Work to be completed:
The complete listing below should be transcribed precisely.

Given information:
==*==
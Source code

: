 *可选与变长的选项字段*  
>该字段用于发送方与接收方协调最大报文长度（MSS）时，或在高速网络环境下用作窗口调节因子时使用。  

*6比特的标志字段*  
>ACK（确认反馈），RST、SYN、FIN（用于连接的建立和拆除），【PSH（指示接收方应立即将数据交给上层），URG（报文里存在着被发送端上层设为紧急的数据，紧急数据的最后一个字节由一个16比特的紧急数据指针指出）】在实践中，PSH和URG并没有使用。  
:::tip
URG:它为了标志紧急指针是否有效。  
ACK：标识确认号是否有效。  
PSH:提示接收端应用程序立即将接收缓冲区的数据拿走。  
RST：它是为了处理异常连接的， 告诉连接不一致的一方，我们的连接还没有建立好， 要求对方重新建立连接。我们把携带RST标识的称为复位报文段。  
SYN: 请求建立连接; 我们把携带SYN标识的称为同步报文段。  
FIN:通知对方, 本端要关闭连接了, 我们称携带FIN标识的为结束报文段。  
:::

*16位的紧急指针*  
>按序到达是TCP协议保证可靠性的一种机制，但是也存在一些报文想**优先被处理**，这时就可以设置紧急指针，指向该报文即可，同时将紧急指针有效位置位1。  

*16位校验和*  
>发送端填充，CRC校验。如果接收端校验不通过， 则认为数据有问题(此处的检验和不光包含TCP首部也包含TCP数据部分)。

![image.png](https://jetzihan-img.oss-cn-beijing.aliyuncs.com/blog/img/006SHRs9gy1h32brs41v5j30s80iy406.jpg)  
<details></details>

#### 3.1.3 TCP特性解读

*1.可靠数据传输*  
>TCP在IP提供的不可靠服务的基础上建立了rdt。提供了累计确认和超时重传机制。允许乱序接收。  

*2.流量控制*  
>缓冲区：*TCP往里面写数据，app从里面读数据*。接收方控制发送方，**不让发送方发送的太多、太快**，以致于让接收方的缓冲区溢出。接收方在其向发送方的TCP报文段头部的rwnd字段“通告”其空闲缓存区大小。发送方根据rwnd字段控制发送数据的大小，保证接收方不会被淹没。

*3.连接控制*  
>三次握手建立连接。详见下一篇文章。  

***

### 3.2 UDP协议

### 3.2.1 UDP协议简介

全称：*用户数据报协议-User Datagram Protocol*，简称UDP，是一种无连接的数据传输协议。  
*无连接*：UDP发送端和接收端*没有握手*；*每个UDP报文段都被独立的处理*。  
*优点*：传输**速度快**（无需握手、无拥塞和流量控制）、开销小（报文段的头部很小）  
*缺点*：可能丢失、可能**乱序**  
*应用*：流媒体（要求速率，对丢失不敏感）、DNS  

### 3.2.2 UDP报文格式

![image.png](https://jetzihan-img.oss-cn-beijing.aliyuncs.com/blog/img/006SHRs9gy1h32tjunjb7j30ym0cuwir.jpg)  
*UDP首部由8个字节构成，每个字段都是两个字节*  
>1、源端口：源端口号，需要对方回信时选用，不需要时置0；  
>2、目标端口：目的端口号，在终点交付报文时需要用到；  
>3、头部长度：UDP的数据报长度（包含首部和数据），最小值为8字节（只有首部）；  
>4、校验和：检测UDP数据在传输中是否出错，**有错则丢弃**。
==*==
Expected output:
Source code

: *可选与变长的选项字段*  
>该字段用于发送方与接收方协调最大报文长度（MSS）时，或在高速网络环境下用作窗口调节因子时使用。  

*6比特的标志字段*  
>ACK（确认反馈），RST、SYN、FIN（用于连接的建立和拆除），【PSH（指示接收方应立即将数据交给上层），URG（报文里存在着被发送端上层设为紧急的数据，紧急数据的最后一个字节由一个16比特的紧急数据指针指出）】在实践中，PSH和URG并没有使用。  
:::tip
URG:它为了标志紧急指针是否有效。  
ACK：标识确认号是否有效。  
PSH:提示接收端应用程序立即将接收缓冲区的数据拿走。  
RST：它是为了处理异常连接的， 告诉连接不一致的一方，我们的连接还没有建立好， 要求对方重新建立连接。我们把携带RST标识的称为复位报文段。  
SYN: 请求建立连接; 我们把携带SYN标识的称为同步报文段。  
FIN:通知对方, 本端要关闭连接了, 我们称携带FIN标识的为结束报文段。  
:::

*16位的紧急指针*  
>按序到达是TCP协议保证可靠性的一种机制，但是也存在一些报文想**优先被处理**，这时就可以设置紧急指针，指向该报文即可，同时将紧急指针有效位置位1。  

*16位校验和*  
>发送端填充，CRC校验。如果接收端校验不通过， 则认为数据有问题(此处的检验和不光包含TCP首部也包含TCP数据部分)。

![image.png](https://jetzihan-img.oss-cn-beijing.aliyuncs.com/blog/img/006SHRs9gy1h32brs41v5j30s80iy406.jpg)  
<details></details>

#### 3.1.3 TCP特性解读

*1.可靠数据传输*  
>TCP在IP提供的不可靠服务的基础上建立了rdt。提供了累计确认和超时重传机制。允许乱序接收。  

*2.流量控制*  
>缓冲区：*TCP往里面写数据，app从里面读数据*。接收方控制发送方，**不让发送方发送的太多、太快**，以致于让接收方的缓冲区溢出。接收方在其向发送方的TCP报文段头部的rwnd字段“通告”其空闲缓存区大小。发送方根据rwnd字段控制发送数据的大小，保证接收方不会被淹没。

*3.连接控制*  
>三次握手建立连接。详见下一篇文章。  

***

### 3.2 UDP协议

### 3.2.1 UDP协议简介

全称：*用户数据报协议-User Datagram Protocol*，简称UDP，是一种无连接的数据传输协议。  
*无连接*：UDP发送端和接收端*没有握手*；*每个UDP报文段都被独立的处理*。  
*优点*：传输**速度快**（无需握手、无拥塞和流量控制）、开销小（报文段的头部很小）  
*缺点*：可能丢失、可能**乱序**  
*应用*：流媒体（要求速率，对丢失不敏感）、DNS  

### 3.2.2 UDP报文格式

![image.png](https://jetzihan-img.oss-cn-beijing.aliyuncs.com/blog/img/006SHRs9gy1h32tjunjb7j30ym0cuwir.jpg)  
*UDP首部由8个字节构成，每个字段都是两个字节*  
>1、源端口：源端口号，需要对方回信时选用，不需要时置0；  
>2、目标端口：目的端口号，在终点交付报文时需要用到；  
>3、头部长度：UDP的数据报长度（包含首部和数据），最小值为8字节（只有首部）；  
>4、校验和：检测UDP数据在传输中是否出错，**有错则丢弃**。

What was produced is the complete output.